- **About this exercise**:
Below is some data; print it all back exactly.

::: Records

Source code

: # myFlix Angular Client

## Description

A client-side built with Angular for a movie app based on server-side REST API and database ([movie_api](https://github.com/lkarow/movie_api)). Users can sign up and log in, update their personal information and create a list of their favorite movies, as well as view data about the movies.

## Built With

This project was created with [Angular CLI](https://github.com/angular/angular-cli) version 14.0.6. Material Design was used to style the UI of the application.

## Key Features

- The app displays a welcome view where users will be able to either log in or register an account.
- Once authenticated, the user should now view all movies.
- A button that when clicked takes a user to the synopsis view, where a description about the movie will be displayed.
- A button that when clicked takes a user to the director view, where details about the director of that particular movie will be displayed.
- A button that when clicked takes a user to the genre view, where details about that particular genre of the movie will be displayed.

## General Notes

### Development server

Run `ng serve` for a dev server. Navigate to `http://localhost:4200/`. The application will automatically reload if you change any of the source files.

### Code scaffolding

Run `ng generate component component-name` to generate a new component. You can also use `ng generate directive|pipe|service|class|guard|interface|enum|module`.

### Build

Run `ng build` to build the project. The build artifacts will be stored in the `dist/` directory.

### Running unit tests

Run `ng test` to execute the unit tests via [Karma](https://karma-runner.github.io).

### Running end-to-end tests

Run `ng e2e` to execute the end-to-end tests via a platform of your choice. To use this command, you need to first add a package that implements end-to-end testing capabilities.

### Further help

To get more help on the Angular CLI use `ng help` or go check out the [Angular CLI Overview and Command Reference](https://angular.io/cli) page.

::::::

- **Answer box**:
Source code

: # myFlix Angular Client

## Description

A client-side built with Angular for a movie app based on server-side REST API and database ([movie_api](https://github.com/lkarow/movie_api)). Users can sign up and log in, update their personal information and create a list of their favorite movies, as well as view data about the movies.

## Built With

This project was created with [Angular CLI](https://github.com/angular/angular-cli) version 14.0.6. Material Design was used to style the UI of the application.

## Key Features

- The app displays a welcome view where users will be able to either log in or register an account.
- Once authenticated, the user should now view all movies.
- A button that when clicked takes a user to the synopsis view, where a description about the movie will be displayed.
- A button that when clicked takes a user to the director view, where details about the director of that particular movie will be displayed.
- A button that when clicked takes a user to the genre view, where details about that particular genre of the movie will be displayed.

## General Notes

### Development server

Run `ng serve` for a dev server. Navigate to `http://localhost:4200/`. The application will automatically reload if you change any of the source files.

### Code scaffolding

Run `ng generate component component-name` to generate a new component. You can also use `ng generate directive|pipe|service|class|guard|interface|enum|module`.

### Build

Run `ng build` to build the project. The build artifacts will be stored in the `dist/` directory.

### Running unit tests

Run `ng test` to execute the unit tests via [Karma](https://karma-runner.github.io).

### Running end-to-end tests

Run `ng e2e` to execute the end-to-end tests via a platform of your choice. To use this command, you need to first add a package that implements end-to-end testing capabilities.

### Further help

To get more help on the Angular CLI use `ng help` or go check out the [Angular CLI Overview and Command Reference](https://angular.io/cli) page.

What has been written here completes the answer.